Fortunately, American consumers seem largely unfazed by these political stalemates, with their sentiment remaining at relatively high levels throughout the year, allowing them to boost both personal spending (rising by an average of 0.4 percent per month through the third quarter) and savings rates (averaging 8.2 percent in 2019 versus 7.2 percent for the same period of 2018).
U.S. GDP growth, which averaged 2.9 per- cent in 2018 before rising temporarily to 3.1 percent in the first quarter of 2019, softened to about 2.0 percent per year by the second and third quarters as businesses pulled back on investments.
As of mid-November — and based on very preliminary data — forecasts for GDP growth in the fourth quarter of 2019 ranged from a more anemic 0.7 to 1.0 percent.
Job growth, which dipped to 128,000 positions in October, averaged 167,000 per month through the first ten months of 2019, or down by 26.0 percent from the same period of 2018.
Still, with unemployment levels remaining close to 50-year lows and just over one million more unfilled jobs than the level of officially unemployed persons, it’s possible that the decline in average job growth is largely due to a combination of the economy operating at close to full capacity, and the difficulty of matching properly qualified candidates to open positions.
In order to provide some insurance against a slowing economy, the Federal Reserve completed three interest rate cuts in 2019, but has indicated it would need to see further evidence of economic deterioration before another reduction.

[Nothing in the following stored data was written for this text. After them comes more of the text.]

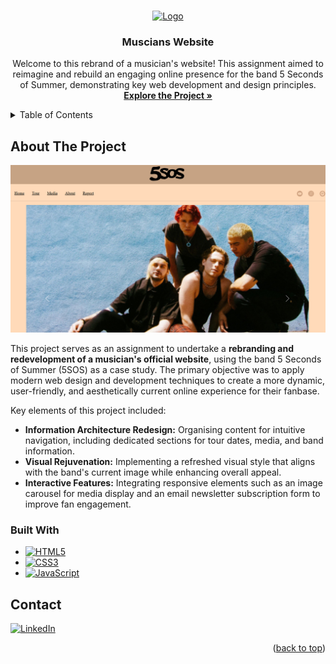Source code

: <!-- Improved compatibility of back to top link: See: https://github.com/othneildrew/Best-README-Template/pull/73 -->
<a id="readme-top"></a>
<!--
*** Thanks for checking out the Best-README-Template. If you have a suggestion
*** that would make this better, please fork the repo and create a pull request
*** or simply open an issue with the tag "enhancement".
*** Don't forget to give the project a star!
*** Thanks again! Now go create something AMAZING! :D
-->



<!-- PROJECT SHIELDS -->
<!--
*** I'm using markdown "reference style" links for readability.
*** Reference links are enclosed in brackets [ ] instead of parentheses ( ).
*** See the bottom of this document for the declaration of the reference variables
*** for contributors-url, forks-url, etc. This is an optional, concise syntax you may use.
*** https://www.markdownguide.org/basic-syntax/#reference-style-links
-->



<!-- PROJECT LOGO -->
<br />
<div align="center">
  <a href="https://github.com/annikajun">
    <img src="Images/About.png" alt="Logo" width="100" height="100">
  </a>

<h3 align="center">Muscians Website</h3>

  <p align="center">
    Welcome to this  rebrand of a musician's website! This assignment aimed to reimagine and rebuild an engaging online presence for the band 5 Seconds of Summer, demonstrating key web development and design principles.
    <br />
    <a href="https://annikajun.github.io/musician_website/"><strong>Explore the Project »</strong></a>
  </p>
</div>



<!-- TABLE OF CONTENTS -->
<details>
  <summary>Table of Contents</summary>
  <ol>
    <li>
      <a href="#about-the-project">About The Project</a>
      <ul>
        <li><a href="#built-with">Built With</a></li>
      </ul>
    </li>
    <li><a href="#contact">Contact</a></li>
  </ol>
</details>



<!-- ABOUT THE PROJECT -->
## About The Project

[![Potfoilo Image][product-screenshot]](https://annikajun.github.io/musician_website/)

This project serves as an assignment to undertake a **rebranding and redevelopment of a musician's official website**, using the band 5 Seconds of Summer (5SOS) as a case study. The primary objective was to apply modern web design and development techniques to create a more dynamic, user-friendly, and aesthetically current online experience for their fanbase.

Key elements of this project included:
* **Information Architecture Redesign:** Organising content for intuitive navigation, including dedicated sections for tour dates, media, and band information.
* **Visual Rejuvenation:** Implementing a refreshed visual style that aligns with the band's current image while enhancing overall appeal.
* **Interactive Features:** Integrating responsive elements such as an image carousel for media display and an email newsletter subscription form to improve fan engagement.



### Built With


* [![HTML5][HTML5]][HTML5-url]
* [![CSS3][CSS3]][CSS3-url]
* [![JavaScript][JavaScript]][JavaScript-url]



<!-- CONTACT -->
## Contact

[![LinkedIn][linkedin-shield]][linkedin-url]

<p align="right">(<a href="#readme-top">back to top</a>)</p>



<!-- MARKDOWN LINKS & IMAGES -->

[product-screenshot]: Images/musicans_website.png

[linkedin-shield]: https://img.shields.io/badge/-LinkedIn-black.svg?style=for-the-badge&logo=linkedin&colorB=555
[linkedin-url]: https://linkedin.com/in/annika-jungfleisch

[HTML5]: https://img.shields.io/badge/HTML5-E34F26?style=for-the-badge&logo=html5&logoColor=white
[HTML5-url]: https://developer.mozilla.org/en-US/docs/Web/HTML

[CSS3]: https://img.shields.io/badge/CSS3-1572B6?style=for-the-badge&logo=css3&logoColor=white
[CSS3-url]: https://developer.mozilla.org/en-US/docs/Web/CSS

[JavaScript]: https://img.shields.io/badge/JavaScript-F7DF1E?style=for-the-badge&logo=javascript&logoColor=black
[JavaScript-url]: https://developer.mozilla.org/en-US/docs/Web/JavaScript

[JQuery]: https://img.shields.io/badge/jQuery-0769AD?style=for-the-badge&logo=jquery&logoColor=white
[JQuery-url]: https://jquery.com
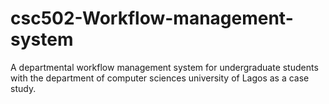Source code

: # csc502-Workflow-management-system
A departmental workflow management system for undergraduate students with the department of computer sciences university of Lagos as a case study.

For now, inflation remains somewhat muted, with the Fed-preferred PCE Price Index flat in September and up just 1.3 percent year-over-year, or substantially less than the 2.0-percent level it prefers to maintain pricing stability.
Although the tight labor market and rising wages could lead to higher inflation, for now the relationship remains disconnected.

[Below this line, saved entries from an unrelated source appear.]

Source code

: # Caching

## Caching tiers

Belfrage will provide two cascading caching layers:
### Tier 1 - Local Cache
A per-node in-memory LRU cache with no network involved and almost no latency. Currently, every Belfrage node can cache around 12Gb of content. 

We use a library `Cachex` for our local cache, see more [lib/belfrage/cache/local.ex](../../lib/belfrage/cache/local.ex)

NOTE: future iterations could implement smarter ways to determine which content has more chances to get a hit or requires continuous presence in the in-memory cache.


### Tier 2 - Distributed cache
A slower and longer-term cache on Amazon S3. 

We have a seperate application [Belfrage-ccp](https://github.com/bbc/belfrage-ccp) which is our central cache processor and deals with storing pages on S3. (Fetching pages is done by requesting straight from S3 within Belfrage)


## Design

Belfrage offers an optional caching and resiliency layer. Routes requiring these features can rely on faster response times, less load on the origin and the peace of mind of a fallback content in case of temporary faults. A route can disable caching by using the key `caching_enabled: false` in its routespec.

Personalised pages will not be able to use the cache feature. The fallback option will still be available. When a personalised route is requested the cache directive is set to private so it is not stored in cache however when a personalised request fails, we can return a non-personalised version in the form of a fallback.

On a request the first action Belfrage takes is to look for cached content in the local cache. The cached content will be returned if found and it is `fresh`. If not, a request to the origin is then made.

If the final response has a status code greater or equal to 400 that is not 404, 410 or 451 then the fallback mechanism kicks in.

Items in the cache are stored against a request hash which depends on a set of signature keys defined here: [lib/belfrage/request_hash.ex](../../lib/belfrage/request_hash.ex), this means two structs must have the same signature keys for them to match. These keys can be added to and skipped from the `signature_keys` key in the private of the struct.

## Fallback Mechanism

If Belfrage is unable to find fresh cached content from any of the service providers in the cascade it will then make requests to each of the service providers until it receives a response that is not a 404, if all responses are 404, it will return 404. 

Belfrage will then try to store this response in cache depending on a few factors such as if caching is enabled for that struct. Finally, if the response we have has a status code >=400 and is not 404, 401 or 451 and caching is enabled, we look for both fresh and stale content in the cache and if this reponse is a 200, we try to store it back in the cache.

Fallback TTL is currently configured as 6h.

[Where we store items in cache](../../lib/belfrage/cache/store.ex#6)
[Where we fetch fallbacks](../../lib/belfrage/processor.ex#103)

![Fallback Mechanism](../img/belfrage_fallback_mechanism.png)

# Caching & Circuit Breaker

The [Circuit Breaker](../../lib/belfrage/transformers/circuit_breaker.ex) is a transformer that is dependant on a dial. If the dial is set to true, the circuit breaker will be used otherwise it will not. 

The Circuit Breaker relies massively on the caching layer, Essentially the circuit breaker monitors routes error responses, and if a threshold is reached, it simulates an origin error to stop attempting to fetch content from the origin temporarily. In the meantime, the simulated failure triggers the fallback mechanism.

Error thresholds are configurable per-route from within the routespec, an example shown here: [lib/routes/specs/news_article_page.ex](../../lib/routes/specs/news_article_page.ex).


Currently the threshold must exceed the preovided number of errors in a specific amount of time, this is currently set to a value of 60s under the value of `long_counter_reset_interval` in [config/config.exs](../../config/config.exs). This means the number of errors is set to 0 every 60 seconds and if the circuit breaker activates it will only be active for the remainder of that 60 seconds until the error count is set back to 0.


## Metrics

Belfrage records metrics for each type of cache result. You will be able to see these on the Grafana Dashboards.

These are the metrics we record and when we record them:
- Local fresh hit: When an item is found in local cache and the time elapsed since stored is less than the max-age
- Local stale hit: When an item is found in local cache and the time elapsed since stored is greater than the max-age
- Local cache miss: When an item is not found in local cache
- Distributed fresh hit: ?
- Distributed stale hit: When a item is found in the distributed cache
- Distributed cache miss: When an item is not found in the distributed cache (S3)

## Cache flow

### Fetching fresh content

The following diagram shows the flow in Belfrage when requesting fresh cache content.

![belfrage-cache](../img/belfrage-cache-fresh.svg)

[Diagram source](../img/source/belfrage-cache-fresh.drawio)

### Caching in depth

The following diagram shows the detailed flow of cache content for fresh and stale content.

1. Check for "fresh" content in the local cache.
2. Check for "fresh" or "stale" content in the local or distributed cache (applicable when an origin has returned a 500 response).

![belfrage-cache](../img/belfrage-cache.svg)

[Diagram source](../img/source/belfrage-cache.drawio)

For the housing market, the steady drop in mortgage rates to a three-year low has made buying homes more affordable, with the NAHB/Wells Fargo Home Opportunity Index rising to 63.6 in the third quarter of 2019, or the highest level since the beginning of 2016. As a consequence, homebuilder confidence on the NAHB’s Housing Market Index steadily rose to 71 by November 2019, and was likely an important factor in the November announcement of housing giant Taylor Morrison acquiring William Lyon Homes in order to gain a foothold in other markets.
Indeed, William Lyon’s focus on the entry-level buyer could also help the newly combined company address ongoing affordability concerns for those wanting to jump on the housing ladder, with a recent NAR report finding the median age of first-time buyers ris- ing to 33, the oldest age in their survey dating back to 1981. At the same time, the median age of all buyers hit a new record of 47 after rising for three consecutive years, and is a stark contrast to just 31 in 1981.
Fortunately, sales of new single-family homes, which have gradually risen to an annual rate of over 700,000 in late 2019, were recently forecast by NAR Chief Economist Lawrence Yun to rise another 11 percent, and approach a 13-year high of 750,000 in 2020. Yun is also forecasting existing home sales to rise 3.6 percent to over 5.5 million in 2020, for the highest total since 2017.
More importantly, he is not forecasting a recession next year, due in large part to an increase in homebuilding activity, which would counteract other potential reductions in business investment.
In other words, the rebounding housing market could prove to be incredibly important to the U.S. economy in the months ahead.